──────── Entries shown
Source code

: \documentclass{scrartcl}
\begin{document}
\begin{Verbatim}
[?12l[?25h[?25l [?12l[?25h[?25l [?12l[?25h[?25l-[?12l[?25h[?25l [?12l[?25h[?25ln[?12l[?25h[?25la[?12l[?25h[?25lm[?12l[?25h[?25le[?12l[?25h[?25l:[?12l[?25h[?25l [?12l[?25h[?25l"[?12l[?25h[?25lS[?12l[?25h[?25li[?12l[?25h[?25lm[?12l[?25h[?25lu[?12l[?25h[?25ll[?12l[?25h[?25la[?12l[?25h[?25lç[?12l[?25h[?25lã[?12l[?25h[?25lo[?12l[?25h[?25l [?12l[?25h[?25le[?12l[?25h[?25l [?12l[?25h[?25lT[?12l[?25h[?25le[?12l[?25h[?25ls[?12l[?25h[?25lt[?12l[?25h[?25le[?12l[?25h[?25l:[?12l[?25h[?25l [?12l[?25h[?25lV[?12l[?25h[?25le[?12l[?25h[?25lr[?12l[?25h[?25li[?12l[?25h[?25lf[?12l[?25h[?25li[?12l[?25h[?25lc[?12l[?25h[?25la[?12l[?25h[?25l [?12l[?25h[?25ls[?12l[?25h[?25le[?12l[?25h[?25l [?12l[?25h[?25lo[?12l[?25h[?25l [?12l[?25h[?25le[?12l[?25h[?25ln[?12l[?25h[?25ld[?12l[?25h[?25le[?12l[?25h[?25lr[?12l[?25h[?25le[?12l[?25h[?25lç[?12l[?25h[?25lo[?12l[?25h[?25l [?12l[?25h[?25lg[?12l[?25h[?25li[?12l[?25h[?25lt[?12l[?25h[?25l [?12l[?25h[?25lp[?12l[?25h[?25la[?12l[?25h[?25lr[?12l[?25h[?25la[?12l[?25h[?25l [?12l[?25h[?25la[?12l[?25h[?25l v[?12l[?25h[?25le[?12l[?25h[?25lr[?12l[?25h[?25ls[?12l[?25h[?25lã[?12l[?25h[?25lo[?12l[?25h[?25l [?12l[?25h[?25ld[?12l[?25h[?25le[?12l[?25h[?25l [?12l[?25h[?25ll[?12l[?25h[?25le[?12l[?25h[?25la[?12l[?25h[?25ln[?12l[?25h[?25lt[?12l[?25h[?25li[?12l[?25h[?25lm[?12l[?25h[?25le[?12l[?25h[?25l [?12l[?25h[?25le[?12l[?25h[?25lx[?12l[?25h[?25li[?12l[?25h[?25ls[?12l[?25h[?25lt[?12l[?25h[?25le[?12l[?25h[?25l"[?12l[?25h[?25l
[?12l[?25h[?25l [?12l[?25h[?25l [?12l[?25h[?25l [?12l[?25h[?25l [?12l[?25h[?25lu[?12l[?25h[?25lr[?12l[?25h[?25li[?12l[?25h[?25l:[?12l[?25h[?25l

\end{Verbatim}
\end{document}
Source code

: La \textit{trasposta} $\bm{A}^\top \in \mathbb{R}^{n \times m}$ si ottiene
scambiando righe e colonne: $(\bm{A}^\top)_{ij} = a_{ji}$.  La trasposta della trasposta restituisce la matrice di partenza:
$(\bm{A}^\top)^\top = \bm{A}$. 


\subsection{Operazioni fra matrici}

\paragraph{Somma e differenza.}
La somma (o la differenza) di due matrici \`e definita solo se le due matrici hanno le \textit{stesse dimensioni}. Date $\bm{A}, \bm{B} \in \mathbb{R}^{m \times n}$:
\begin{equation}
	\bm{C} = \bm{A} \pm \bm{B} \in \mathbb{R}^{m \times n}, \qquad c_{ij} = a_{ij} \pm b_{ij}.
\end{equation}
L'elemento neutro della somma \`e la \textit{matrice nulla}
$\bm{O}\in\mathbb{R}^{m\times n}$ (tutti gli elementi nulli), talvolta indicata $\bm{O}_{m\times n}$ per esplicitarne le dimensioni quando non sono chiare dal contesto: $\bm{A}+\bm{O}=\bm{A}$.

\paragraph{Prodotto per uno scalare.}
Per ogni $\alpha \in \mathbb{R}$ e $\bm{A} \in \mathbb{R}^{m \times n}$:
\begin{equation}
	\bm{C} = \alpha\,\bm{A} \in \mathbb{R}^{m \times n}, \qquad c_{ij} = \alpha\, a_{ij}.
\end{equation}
────────────────
Show all lines from the records above where the word "paragraph" occurs.

\paragraph{Somma e differenza.}
\paragraph{Prodotto per uno scalare.}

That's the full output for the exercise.